RCBC: Only 3–4 Philippine Banks Serve Crypto Exchanges as Stablecoins Move Toward Retail

Rizal Commercial Banking Corporation (RCBC) executive Ryan Tongson said at the Asian Banking & Finance and Insurance Asia Summit 2026 that blockchain use in Philippine banks remains focused on wholesale functions (liquidity management and cross-border wholesale payments), and that only three to four major banks currently provide services to crypto exchanges. Tongson expects consumer-level adoption — including stablecoins as a retail funding and payment method — to become mainstream as regulations and compliance mature. RCBC is preparing to use stablecoins for 24/7 cross-border transfers and is expanding its remittance arm to more than 80 partner corridors across 25 countries within five years.
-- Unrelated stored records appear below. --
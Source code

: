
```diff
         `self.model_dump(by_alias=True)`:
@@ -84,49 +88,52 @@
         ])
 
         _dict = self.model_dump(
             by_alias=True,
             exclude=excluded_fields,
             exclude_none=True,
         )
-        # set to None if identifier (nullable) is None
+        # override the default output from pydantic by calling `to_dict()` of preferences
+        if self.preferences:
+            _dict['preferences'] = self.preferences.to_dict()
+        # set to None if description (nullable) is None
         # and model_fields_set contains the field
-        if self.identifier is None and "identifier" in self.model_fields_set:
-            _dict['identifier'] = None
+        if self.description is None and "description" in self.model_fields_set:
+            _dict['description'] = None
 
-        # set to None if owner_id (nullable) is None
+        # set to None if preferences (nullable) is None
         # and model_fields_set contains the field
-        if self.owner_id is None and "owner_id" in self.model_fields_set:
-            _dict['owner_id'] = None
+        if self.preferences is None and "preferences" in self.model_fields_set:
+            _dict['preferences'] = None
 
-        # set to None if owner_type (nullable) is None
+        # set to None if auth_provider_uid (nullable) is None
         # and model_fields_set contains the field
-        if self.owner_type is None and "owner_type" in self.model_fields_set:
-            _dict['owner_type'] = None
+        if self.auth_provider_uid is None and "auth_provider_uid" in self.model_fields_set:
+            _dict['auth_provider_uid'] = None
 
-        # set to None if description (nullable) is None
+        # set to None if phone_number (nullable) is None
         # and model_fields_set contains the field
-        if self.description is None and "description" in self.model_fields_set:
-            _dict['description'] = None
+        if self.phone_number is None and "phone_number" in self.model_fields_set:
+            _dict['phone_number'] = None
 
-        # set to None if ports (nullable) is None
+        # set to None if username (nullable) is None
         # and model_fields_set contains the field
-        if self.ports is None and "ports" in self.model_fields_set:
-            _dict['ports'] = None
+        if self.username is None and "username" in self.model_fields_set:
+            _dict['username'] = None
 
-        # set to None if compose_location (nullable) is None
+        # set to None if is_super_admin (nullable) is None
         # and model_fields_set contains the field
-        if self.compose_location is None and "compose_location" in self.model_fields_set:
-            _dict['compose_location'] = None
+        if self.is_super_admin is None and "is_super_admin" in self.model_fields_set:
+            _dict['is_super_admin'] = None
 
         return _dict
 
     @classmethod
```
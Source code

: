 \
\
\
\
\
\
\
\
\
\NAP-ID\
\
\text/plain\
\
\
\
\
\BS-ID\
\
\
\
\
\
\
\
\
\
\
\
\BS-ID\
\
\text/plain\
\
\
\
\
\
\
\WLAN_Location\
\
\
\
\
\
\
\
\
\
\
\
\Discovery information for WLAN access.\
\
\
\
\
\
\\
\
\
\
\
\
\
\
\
The bank has prior blockchain initiatives dating to 2018 (Japanese bank partnerships) and 2019 (IBM/World Wire stablecoin plans), and in 2025 participated in plans for a multi-bank peso stablecoin (PHPX) on Hedera. The article notes two Philippine banks holding Virtual Asset Service Provider licenses and offering crypto features: GoTyme Bank (in-app crypto buy/sell) and UnionBank (crypto wallet rollout). Key implications: limited banking partners create an on-ramp bottleneck for exchanges and stablecoin-driven remittance rails are a strategic priority for RCBC.
Neutral
The news highlights infrastructure constraints (only 3–4 banks serving exchanges) that create on-ramp friction for crypto trading in the Philippines, which is a structural negative for liquidity and user growth. However, RCBC’s active push toward stablecoin-based remittances and its history of blockchain initiatives are constructive for longer-term utility and fiat-crypto rails. Short-term market impact: likely neutral to mildly negative for local exchange volume and retail adoption, as limited banking partners can throttle new user inflows and fiat liquidity. Traders might see localized spreads or cash-out delays but broader crypto markets (BTC, ETH, major alts) are unlikely to move materially on this domestic operational bottleneck. Long-term impact: potentially bullish for stablecoin-related projects and banks that broaden crypto services; improved remittance rails could increase crypto utility and on-chain volume if more banks join. Historical parallels include jurisdictional banking bottlenecks (e.g., US/UK banking frictions for crypto firms) that suppressed local exchange growth but did not drive major price moves globally; when banking access later expanded, on-chain activity and local adoption rose. Therefore, expect limited short-term disruption for global markets, with potential gradual upside for stablecoin usage and local crypto liquidity if policy and bank participation improve.